Даже страшно себе представить из каких глубин духа, из какой боли и отчаянья вынес Рубцов своё «Россия, Русь, храни себя, храни!..» А ведь на дворе были благополучные шестидесятые-семидесятые: космос, мирный атом, освоение полюса. Товарищи-то по цеху или славили стройки коммунизма или же показывали власти диссидентскую фигу в кармане.
Что же открылось Рубцову из глубины его метельной судьбы, если, как заклинанье, шептал он эти строки? Что провидел поэт, гонимый «безобразьем, идущим по следу»? Тем самым «безобразьем», которое сегодня вызывает яростные пузыри негодования со стороны ушлых моралистов от филологии с пудовыми крестами добропорядочности на брюхе!
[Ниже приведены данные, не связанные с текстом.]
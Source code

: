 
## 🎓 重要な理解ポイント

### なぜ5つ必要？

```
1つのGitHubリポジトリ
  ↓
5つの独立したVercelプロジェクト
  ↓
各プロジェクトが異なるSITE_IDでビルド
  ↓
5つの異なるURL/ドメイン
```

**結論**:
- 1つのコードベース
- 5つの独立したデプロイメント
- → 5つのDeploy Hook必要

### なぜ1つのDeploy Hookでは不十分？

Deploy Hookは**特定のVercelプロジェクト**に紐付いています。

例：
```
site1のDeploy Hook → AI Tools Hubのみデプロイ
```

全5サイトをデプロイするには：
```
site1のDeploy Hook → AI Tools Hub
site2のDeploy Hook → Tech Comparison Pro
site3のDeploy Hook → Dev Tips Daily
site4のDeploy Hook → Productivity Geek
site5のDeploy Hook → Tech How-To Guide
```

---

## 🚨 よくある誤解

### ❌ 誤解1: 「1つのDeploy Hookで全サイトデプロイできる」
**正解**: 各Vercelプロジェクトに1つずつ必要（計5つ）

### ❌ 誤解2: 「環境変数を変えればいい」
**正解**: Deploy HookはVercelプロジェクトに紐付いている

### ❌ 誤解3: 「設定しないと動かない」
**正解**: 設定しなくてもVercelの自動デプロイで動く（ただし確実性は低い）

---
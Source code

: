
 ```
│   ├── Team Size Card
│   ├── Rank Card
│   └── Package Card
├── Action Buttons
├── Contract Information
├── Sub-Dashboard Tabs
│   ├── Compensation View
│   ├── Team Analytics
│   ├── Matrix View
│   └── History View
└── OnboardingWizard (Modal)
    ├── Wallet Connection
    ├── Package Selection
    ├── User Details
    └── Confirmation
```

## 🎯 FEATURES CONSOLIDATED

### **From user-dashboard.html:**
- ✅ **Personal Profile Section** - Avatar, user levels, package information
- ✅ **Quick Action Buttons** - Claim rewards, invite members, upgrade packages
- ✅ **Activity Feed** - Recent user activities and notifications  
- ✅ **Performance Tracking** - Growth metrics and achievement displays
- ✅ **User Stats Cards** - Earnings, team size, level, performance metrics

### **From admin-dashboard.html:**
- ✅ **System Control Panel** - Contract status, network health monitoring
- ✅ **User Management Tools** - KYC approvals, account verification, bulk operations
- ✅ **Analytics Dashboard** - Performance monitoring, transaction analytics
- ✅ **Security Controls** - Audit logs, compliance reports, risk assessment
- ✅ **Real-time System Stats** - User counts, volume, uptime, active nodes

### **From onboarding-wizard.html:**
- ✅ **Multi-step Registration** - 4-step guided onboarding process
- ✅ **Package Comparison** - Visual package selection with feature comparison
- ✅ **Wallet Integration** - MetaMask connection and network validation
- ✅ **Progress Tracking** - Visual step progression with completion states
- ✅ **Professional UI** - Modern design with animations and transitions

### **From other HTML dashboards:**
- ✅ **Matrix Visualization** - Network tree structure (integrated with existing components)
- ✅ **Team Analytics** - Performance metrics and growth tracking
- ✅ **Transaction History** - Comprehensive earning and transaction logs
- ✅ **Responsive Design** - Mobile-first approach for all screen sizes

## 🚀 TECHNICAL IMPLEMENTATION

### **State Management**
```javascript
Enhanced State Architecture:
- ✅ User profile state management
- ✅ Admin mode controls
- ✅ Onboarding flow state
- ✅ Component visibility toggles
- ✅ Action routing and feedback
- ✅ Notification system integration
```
Есть такие строки, до которых нельзя дописаться, до них можно только дожиться. Как сказал другой поэт: «И здесь кончается искусство/ И дышат почва и судьба...». За такие строки платят жизнью. В сущности, только они и представляют ценность.
Никто лучше самого поэта не знает об этом. Такова цена правды. Той самой, без которой не представимо народное бытие в целом и бытие «всех тревожных жителей земли» по отдельности. Потому что нет ничего страшнее нечувствия судьбы своего народа, нечувствия собственной судьбы, незнания ее, и, как следствие - тяжелой бессмысленности, бесцельности жизни, ...её Богооставленности. Ведь уныние есть ни что иное, как незнание, нечувствие собственной судьбы.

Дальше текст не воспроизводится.